● **PROBLEM TO SOLVE**: The full set of records below is to be reproduced without a single alteration.
[SUPPLIED MATERIAL]
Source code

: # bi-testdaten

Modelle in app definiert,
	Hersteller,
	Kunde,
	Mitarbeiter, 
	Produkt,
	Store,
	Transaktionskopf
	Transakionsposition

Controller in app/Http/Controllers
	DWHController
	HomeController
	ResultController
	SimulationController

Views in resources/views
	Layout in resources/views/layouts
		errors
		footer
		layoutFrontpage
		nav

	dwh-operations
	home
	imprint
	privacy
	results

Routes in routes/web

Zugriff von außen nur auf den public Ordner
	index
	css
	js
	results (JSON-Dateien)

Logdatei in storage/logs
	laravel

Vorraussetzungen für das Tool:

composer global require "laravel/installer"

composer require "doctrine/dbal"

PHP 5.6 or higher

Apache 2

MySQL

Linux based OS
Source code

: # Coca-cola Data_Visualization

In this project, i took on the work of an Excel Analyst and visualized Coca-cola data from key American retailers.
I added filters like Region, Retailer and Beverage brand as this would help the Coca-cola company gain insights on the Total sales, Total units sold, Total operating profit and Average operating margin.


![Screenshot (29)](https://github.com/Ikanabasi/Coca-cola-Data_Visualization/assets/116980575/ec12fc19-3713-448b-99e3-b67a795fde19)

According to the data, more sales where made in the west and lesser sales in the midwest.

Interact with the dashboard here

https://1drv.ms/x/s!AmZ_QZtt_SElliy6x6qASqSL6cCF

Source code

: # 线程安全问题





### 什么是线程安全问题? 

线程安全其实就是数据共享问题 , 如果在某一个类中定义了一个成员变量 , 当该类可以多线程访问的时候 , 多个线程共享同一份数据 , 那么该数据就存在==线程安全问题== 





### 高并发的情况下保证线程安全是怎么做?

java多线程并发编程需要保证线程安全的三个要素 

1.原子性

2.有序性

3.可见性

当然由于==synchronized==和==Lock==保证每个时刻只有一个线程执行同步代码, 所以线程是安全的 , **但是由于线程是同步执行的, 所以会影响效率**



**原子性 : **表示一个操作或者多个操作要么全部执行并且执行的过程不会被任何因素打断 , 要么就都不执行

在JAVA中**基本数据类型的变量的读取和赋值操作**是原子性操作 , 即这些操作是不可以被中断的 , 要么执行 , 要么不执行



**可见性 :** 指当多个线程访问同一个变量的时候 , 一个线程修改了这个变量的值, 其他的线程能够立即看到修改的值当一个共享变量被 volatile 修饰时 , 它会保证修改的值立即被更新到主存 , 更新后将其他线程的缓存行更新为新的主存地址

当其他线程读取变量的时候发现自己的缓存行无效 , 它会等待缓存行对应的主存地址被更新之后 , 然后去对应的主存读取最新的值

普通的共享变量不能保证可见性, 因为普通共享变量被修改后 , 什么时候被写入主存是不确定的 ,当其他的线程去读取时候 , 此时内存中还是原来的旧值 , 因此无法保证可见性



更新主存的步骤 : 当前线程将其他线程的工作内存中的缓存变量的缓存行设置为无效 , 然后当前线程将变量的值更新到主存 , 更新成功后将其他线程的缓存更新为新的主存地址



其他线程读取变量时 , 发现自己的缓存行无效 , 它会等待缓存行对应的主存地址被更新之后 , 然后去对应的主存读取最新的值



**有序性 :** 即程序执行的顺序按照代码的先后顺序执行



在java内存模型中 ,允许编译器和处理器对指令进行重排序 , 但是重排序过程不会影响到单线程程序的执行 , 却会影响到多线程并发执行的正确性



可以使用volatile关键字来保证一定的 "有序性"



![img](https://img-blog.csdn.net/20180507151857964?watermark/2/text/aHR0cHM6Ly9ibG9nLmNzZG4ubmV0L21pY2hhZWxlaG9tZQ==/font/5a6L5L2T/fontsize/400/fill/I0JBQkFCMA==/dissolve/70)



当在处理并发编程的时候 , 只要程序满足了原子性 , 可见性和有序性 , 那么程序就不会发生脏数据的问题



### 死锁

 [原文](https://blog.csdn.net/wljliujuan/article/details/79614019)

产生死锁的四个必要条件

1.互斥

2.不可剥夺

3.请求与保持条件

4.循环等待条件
[/SUPPLIED MATERIAL]
● **ANSWER AREA**:
Source code

: # bi-testdaten

Modelle in app definiert,
	Hersteller,
	Kunde,
	Mitarbeiter, 
	Produkt,
	Store,
	Transaktionskopf
	Transakionsposition

Controller in app/Http/Controllers
	DWHController
	HomeController
	ResultController
	SimulationController

Views in resources/views
	Layout in resources/views/layouts
		errors
		footer
		layoutFrontpage
		nav

	dwh-operations
	home
	imprint
	privacy
	results

Routes in routes/web

Zugriff von außen nur auf den public Ordner
	index
	css
	js
	results (JSON-Dateien)

Logdatei in storage/logs
	laravel

Vorraussetzungen für das Tool:

composer global require "laravel/installer"

composer require "doctrine/dbal"

PHP 5.6 or higher

Apache 2

MySQL

Linux based OS
Source code

: # Coca-cola Data_Visualization

In this project, i took on the work of an Excel Analyst and visualized Coca-cola data from key American retailers.
I added filters like Region, Retailer and Beverage brand as this would help the Coca-cola company gain insights on the Total sales, Total units sold, Total operating profit and Average operating margin.


![Screenshot (29)](https://github.com/Ikanabasi/Coca-cola-Data_Visualization/assets/116980575/ec12fc19-3713-448b-99e3-b67a795fde19)

According to the data, more sales where made in the west and lesser sales in the midwest.

Interact with the dashboard here

https://1drv.ms/x/s!AmZ_QZtt_SElliy6x6qASqSL6cCF

Source code

: # 线程安全问题





### 什么是线程安全问题? 

线程安全其实就是数据共享问题 , 如果在某一个类中定义了一个成员变量 , 当该类可以多线程访问的时候 , 多个线程共享同一份数据 , 那么该数据就存在==线程安全问题== 





### 高并发的情况下保证线程安全是怎么做?

java多线程并发编程需要保证线程安全的三个要素 

1.原子性

2.有序性

3.可见性

当然由于==synchronized==和==Lock==保证每个时刻只有一个线程执行同步代码, 所以线程是安全的 , **但是由于线程是同步执行的, 所以会影响效率**



**原子性 : **表示一个操作或者多个操作要么全部执行并且执行的过程不会被任何因素打断 , 要么就都不执行

在JAVA中**基本数据类型的变量的读取和赋值操作**是原子性操作 , 即这些操作是不可以被中断的 , 要么执行 , 要么不执行



**可见性 :** 指当多个线程访问同一个变量的时候 , 一个线程修改了这个变量的值, 其他的线程能够立即看到修改的值当一个共享变量被 volatile 修饰时 , 它会保证修改的值立即被更新到主存 , 更新后将其他线程的缓存行更新为新的主存地址

当其他线程读取变量的时候发现自己的缓存行无效 , 它会等待缓存行对应的主存地址被更新之后 , 然后去对应的主存读取最新的值

普通的共享变量不能保证可见性, 因为普通共享变量被修改后 , 什么时候被写入主存是不确定的 ,当其他的线程去读取时候 , 此时内存中还是原来的旧值 , 因此无法保证可见性



更新主存的步骤 : 当前线程将其他线程的工作内存中的缓存变量的缓存行设置为无效 , 然后当前线程将变量的值更新到主存 , 更新成功后将其他线程的缓存更新为新的主存地址



其他线程读取变量时 , 发现自己的缓存行无效 , 它会等待缓存行对应的主存地址被更新之后 , 然后去对应的主存读取最新的值



**有序性 :** 即程序执行的顺序按照代码的先后顺序执行



在java内存模型中 ,允许编译器和处理器对指令进行重排序 , 但是重排序过程不会影响到单线程程序的执行 , 却会影响到多线程并发执行的正确性



可以使用volatile关键字来保证一定的 "有序性"



![img](https://img-blog.csdn.net/20180507151857964?watermark/2/text/aHR0cHM6Ly9ibG9nLmNzZG4ubmV0L21pY2hhZWxlaG9tZQ==/font/5a6L5L2T/fontsize/400/fill/I0JBQkFCMA==/dissolve/70)



当在处理并发编程的时候 , 只要程序满足了原子性 , 可见性和有序性 , 那么程序就不会发生脏数据的问题



### 死锁

 [原文](https://blog.csdn.net/wljliujuan/article/details/79614019)

产生死锁的四个必要条件

1.互斥

2.不可剥夺

3.请求与保持条件

4.循环等待条件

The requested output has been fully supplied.